Icinga / icinga2

The core of our monitoring platform with a powerful configuration language and REST API.
https://icinga.com/docs/icinga2/latest
GNU General Public License v2.0
1.98k stars 571 forks source link

ConfigPackageUtility misses atomic file operations and #10055

Open julianbrost opened 1 month ago

julianbrost commented 1 month ago

In https://github.com/Icinga/icinga2/blob/v2.14.2/lib/remote/configpackageutility.cpp, files are written in-place using a basic std::ofstream. So if the Icinga 2 process is terminated while a file is being written, this can result in an incomplete file that will still be picked up when the configuration is loaded, resulting in a possibly incomplete or otherwise broken configuration. Additionally, as no fsync() or similar is done, other corruption may happen if the whole system crashes (I think we hat such problems in the past on Windows in particular).

Some of the std::ofstream should probably simply be replaced by our own AtomicFile, for example when writing files like /var/lib/icinga2/api/packages/director/active.conf.

However, if AtomicFile would be used everywhere, especially where the actual config package contents are written, this will probably slow down writing all the files quite a bit as it would enforce a sequential "write one file, sync it to disk, write the next one, ..." pattern. Keeping the std::ofstream there and syncing all files afterwards should allow the operating system to combine the sync operations, making them cheaper.[^1] The whole config stage directory tree can't be written atomically, so the atomic commit at the end should be replacing the active stage.

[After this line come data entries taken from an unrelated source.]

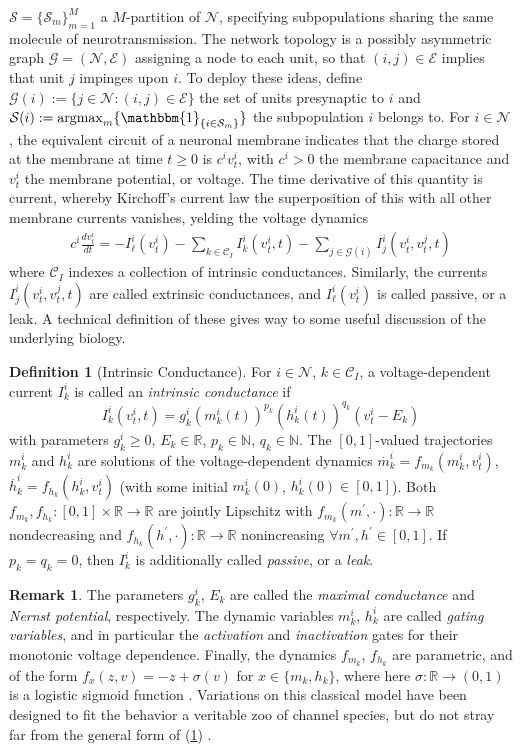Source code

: \documentclass[12pt, oneside]{report}
\newcommand{\mbb}[1]{\mathbb{#1}}
\newcommand{\1}[1]{\mathbbm{1}_{\{#1\}}}
\newcommand{\mc}[1]{\mathcal{#1}}
\newcommand*{\td}[1]{\overset{\bm .}{#1}}
\DeclareMathOperator{\argmax}{argmax} \DeclareMathOperator{\erf}{erf}
\theoremstyle{definition}
\newtheorem{definition}[theorem]{Definition}
\newtheorem{remark}[theorem]{Remark}
\begin{document}
$\mc{S}=\{\mc{S}_m\}_{m=1}^M$ a $M$-partition of $\mc{N}$, specifying
subpopulations sharing the same molecule of neurotransmission. The network
topology is a possibly asymmetric graph $\mc{G}=(\mc{N},\mc{E})$ assigning a
node to each unit, so that $(i,j)\in\mc{E}$ implies that unit $j$ impinges upon
$i$. To deploy these ideas, define $\mc{G}(i):=\{j\in\mc{N}:(i,j)\in\mc{E}\}$
the set of units presynaptic to $i$ and
$\mc{S}(i):=\argmax_m\{\1{i\in\mc{S}_m}\}$ the subpopulation $i$ belongs to. For
$i\in\mc{N}$, the equivalent circuit of a neuronal membrane indicates that the
charge stored at the membrane at time $t\geq 0$ is $c^iv^i_t$, with $c^i>0$ the
membrane capacitance and $v^i_t$ the membrane potential, or voltage. The time
derivative of this quantity is current, whereby Kirchoff's current law the
superposition of this with all other membrane currents vanishes, yelding the
voltage dynamics
\begin{align}
    c^i\frac{dv^i_t}{dt}=-I^i_\ell(v^i_t)-\sum_{k\in\mc{C}_I}I^i_k(v^i_t,t)-\sum_{j\in\mc{G}(i)}I^i_j(v^i_t,v^j_t,t)\label{eq17}
\end{align}
where $\mc{C}_I$ indexes a collection of intrinsic conductances. Similarly, the
currents $I^i_j(v^i_t,v^j_t,t)$ are called extrinsic conductances, and
$I^i_\ell(v^i_t)$ is called passive, or a leak. A technical definition of these
gives way to some useful discussion of the underlying biology.
\begin{definition}[Intrinsic Conductance]\label{def11} For $i\in\mc{N}$,
    $k\in\mc{C}_I$, a voltage-dependent current $I^i_k$ is called an {\it
    intrinsic conductance} if
    \[I^i_k(v^i_t,t)=g^i_k(m^i_k(t))^{p_k}(h^i_k(t))^{q_k}(v^i_t-E_k)\] with
    parameters $g^i_k\geq0$, $E_k\in\mbb{R}$, $p_k\in\mbb{N}$, $q_k\in\mbb{N}$.
    The $[0,1]$-valued trajectories $m^i_k$ and $h^i_k$ are solutions of the
    voltage-dependent dynamics $\td{m}^i_k=f_{m_k}(m^i_k,v^i_t)$,
    $\td{h}^i_k=f_{h_k}(h^i_k,v^i_t)$ (with some initial $m^i_k(0)$,
    $h^i_k(0)\in[0,1]$). Both
    $f_{m_k},f_{h_k}:[0,1]\times\mbb{R}\rightarrow\mbb{R}$ are jointly Lipschitz
    with $f_{m_k}(m^\prime,\cdot):\mbb{R}\rightarrow\mbb{R}$ nondecreasing and
    $f_{h_k}(h^\prime,\cdot):\mbb{R}\rightarrow\mbb{R}$ nonincreasing $\forall
    m^\prime,h^\prime\in[0,1]$. If $p_k=q_k=0$, then $I^i_k$ is additionally
    called {\it passive}, or a {\it leak}.
\end{definition}
\begin{remark}
    The parameters $g^i_k$, $E_k$ are called the {\it maximal conductance} and
    {\it Nernst potential}, respectively. The dynamic variables $m^i_k$,
    $h^i_k$ are called {\it gating variables}, and in particular the {\it
    activation} and {\it inactivation} gates for their monotonic voltage
    dependence. Finally, the dynamics $f_{m_k}$, $f_{h_k}$ are parametric, and
    of the form $f_{x}(z,v)=-z+\sigma(v)$ for $x\in\{m_k,h_k\}$, where here
    $\sigma:\mbb{R}\rightarrow (0,1)$ is a logistic sigmoid function \cite{Hodgkin_Huxley_1952}.
    Variations on this classical model have been designed to fit
    the behavior a veritable zoo of channel species, but do not stray far from
    the general form of (\ref{def11}) \cite[ch.5]{Ermentrout_Terman_2010}.
\end{remark}
\end{document}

There have been a few reports of broken config packages in the past, the problem described here probably is their cause.

ref/IP/53240[^2]

[^1]: I did not specifically test this, but I expect that if fsync() calls are bundled at the end, some of them may not even have to do anything as the file was flushed in the meantime already. At least that optimization is possible, unlike when AtomicFile is used sequentially. [^2]: I noticed this problem while looking into this support ticket, but I couldn't confirm it as the likely cause.